The Lindsay Advocate is one of 3,600 organizations or individuals across Canada to sign a statement of support just released today to ask for basic income to be made a federal policy. The statement is directed to Prime Minister Justin Trudeau, Deputy Prime Minister Chrystia Freeland, and other cabinet ministers.
Released today by the Basic Income Canada Network and other organizations, a “Statement on Basic Income: A Case for Women,” makes the case that women, especially, have been impacted harder than men during the pandemic and a basic income would not have left so many people out.
“COVID-19 has intensified many harmful, systemic issues affecting women. Rates of domestic violence have risen across the country. Unpaid caring work has skyrocketed. Among these systemic issues, income insecurity is one of the most severe—and this too is not new. In December 2019, 68 per cent of women who were unemployed did not receive EI benefits. While CERB has helped many of these women who shoulder both employment and care-giving responsibilities, it is coming to an end far too soon,” the statement reads.
The statement also notes that CERB “continues to leave too many women out, including those who had far too little income before the pandemic hit.”
“A basic income, a regular payment made through the tax system to an individual, would not leave people out. It provides enough money so that everyone can meet their needs, participate meaningfully in society, and live with confidence and dignity, regardless of employment, disability, race, Indigenous identity, sex, gender identity, or parental or marital status.”
Also signed by four sitting senators, university professors, and organizations from across Canada, the statement also notes that basic income should work “in synergy with child care, housing, pharmacare, dental care, and other public services.
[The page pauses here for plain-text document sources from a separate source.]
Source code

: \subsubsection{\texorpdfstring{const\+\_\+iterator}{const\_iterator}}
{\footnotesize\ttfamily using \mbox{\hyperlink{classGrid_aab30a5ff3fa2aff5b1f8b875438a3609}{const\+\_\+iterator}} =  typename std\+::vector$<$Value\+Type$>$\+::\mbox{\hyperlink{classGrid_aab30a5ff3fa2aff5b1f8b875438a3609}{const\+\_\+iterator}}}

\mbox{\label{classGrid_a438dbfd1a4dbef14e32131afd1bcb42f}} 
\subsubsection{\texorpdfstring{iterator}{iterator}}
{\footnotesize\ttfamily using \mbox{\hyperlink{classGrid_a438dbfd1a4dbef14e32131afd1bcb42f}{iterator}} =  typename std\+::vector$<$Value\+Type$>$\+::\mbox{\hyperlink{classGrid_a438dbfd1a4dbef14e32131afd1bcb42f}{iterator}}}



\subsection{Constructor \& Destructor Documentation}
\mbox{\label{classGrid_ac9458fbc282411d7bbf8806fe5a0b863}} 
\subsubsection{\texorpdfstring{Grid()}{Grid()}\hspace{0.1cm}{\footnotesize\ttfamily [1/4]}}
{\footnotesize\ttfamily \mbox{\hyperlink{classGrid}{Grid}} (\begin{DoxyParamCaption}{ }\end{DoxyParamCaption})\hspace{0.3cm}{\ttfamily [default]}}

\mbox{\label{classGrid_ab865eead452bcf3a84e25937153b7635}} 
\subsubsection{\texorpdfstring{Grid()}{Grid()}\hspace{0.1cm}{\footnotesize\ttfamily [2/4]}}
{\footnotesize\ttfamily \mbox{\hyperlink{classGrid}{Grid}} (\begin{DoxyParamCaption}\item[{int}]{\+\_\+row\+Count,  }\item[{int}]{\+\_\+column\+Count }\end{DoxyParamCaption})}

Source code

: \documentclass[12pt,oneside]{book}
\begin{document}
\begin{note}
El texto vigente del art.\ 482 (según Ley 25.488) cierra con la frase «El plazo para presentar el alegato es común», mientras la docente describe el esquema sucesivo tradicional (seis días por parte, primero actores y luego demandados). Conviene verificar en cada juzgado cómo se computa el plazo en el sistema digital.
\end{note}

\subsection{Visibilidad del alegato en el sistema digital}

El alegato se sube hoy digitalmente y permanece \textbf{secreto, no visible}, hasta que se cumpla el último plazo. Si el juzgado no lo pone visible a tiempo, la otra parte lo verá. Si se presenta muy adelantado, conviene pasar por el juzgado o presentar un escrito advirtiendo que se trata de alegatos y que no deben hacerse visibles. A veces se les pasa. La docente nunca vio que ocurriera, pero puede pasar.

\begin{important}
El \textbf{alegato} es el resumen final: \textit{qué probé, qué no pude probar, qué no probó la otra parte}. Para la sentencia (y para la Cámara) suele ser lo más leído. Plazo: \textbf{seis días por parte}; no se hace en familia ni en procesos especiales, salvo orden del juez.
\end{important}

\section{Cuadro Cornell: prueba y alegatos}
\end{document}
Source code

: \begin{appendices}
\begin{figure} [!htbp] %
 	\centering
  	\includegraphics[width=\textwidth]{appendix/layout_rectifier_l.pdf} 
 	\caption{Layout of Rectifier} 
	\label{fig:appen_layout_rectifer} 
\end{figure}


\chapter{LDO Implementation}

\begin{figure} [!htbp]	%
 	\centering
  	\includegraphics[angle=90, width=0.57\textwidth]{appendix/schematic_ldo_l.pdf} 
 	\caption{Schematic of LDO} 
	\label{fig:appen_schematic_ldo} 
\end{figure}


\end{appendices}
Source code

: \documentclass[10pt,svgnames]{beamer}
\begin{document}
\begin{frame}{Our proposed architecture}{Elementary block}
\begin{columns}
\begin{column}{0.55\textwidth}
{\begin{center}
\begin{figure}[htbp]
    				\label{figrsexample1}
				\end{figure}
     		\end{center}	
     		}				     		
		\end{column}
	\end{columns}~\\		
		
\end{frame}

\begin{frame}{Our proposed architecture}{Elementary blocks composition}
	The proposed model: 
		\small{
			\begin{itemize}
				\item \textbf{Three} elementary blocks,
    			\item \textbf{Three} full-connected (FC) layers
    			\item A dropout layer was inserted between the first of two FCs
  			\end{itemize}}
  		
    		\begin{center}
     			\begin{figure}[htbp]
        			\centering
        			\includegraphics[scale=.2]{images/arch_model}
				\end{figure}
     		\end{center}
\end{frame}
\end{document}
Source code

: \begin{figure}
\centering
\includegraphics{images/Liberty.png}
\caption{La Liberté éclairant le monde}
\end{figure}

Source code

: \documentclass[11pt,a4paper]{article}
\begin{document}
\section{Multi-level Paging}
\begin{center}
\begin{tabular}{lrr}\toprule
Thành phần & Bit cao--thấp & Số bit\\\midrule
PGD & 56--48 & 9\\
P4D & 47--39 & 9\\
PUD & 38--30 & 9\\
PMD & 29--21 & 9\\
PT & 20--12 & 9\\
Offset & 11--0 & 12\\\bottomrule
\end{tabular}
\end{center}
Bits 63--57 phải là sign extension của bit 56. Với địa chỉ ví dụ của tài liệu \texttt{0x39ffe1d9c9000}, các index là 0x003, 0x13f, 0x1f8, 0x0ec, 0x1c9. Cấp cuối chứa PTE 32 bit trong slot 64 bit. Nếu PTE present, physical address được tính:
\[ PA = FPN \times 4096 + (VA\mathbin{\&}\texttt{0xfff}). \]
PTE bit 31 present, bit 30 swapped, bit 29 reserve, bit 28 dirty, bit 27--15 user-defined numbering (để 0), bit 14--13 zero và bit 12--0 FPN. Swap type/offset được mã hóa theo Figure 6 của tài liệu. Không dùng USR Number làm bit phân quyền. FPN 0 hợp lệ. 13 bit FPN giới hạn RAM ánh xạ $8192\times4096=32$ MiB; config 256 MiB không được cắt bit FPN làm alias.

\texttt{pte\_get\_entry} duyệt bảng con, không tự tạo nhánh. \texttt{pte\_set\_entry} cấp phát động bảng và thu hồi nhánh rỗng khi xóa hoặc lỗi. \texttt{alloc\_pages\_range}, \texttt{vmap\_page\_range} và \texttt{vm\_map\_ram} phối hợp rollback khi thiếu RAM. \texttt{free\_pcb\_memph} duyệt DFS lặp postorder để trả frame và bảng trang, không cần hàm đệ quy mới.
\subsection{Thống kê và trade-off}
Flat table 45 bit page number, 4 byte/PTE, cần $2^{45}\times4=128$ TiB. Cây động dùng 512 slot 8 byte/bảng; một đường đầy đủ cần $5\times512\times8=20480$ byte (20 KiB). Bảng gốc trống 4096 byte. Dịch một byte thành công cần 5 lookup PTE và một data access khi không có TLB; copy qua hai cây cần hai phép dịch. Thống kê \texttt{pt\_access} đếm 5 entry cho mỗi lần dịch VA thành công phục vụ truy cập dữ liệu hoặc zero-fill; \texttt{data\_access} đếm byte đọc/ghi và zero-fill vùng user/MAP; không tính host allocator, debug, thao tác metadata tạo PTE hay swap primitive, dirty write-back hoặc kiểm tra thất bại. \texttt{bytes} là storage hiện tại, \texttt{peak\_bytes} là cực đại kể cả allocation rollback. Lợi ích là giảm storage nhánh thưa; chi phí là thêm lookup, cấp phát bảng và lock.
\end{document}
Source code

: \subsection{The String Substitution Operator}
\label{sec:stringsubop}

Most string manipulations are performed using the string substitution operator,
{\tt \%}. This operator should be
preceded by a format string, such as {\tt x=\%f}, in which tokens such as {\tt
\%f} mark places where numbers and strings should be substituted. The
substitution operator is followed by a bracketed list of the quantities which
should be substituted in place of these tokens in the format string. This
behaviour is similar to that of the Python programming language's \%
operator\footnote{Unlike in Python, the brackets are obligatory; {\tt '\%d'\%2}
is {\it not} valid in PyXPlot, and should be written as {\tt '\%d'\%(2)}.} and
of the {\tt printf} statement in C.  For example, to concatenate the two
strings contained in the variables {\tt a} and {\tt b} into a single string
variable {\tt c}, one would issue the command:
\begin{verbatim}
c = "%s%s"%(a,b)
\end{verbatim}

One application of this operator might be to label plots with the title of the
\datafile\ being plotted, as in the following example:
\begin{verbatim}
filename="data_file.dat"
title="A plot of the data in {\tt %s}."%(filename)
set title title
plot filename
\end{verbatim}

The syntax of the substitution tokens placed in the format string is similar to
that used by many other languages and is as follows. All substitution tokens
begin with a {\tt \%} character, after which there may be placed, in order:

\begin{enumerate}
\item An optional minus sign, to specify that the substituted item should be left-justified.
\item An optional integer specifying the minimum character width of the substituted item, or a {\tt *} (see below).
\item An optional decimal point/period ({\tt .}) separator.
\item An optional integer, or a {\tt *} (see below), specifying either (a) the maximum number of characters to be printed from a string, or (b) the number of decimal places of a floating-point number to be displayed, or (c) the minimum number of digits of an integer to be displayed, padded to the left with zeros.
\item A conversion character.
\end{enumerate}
It must be pursued along with living wages, pay equity, and closing the gender wage gap.”
Women, particularly racialized women, are over-represented in high-risk essential positions, and bear the brunt of jobs lost. More than 50 per cent of their hours have been reduced. Women also make up 92 per cent of nursing jobs, 80 per cent of medical lab technicians, 75 per cent of respiratory therapists, 90 per cent of personal support workers, 99 per cent of child care providers, 75-80 per cent of community and social service jobs, 84 per cent of cashiers, 72 per cent of food prep, and 71 per cent of cleaners.
“Our lives and our economy depend on women. Their income security must be a priority.”
The statement urges the federal government to extend CERB benefits so that women with insufficient income who are currently ineligible will not face destitution, and to “transition as quickly as possible from temporary benefits to a permanent basic income to ensure all adults in Canada are able to meet needs and be part of rebuilding a healthier society and economy.”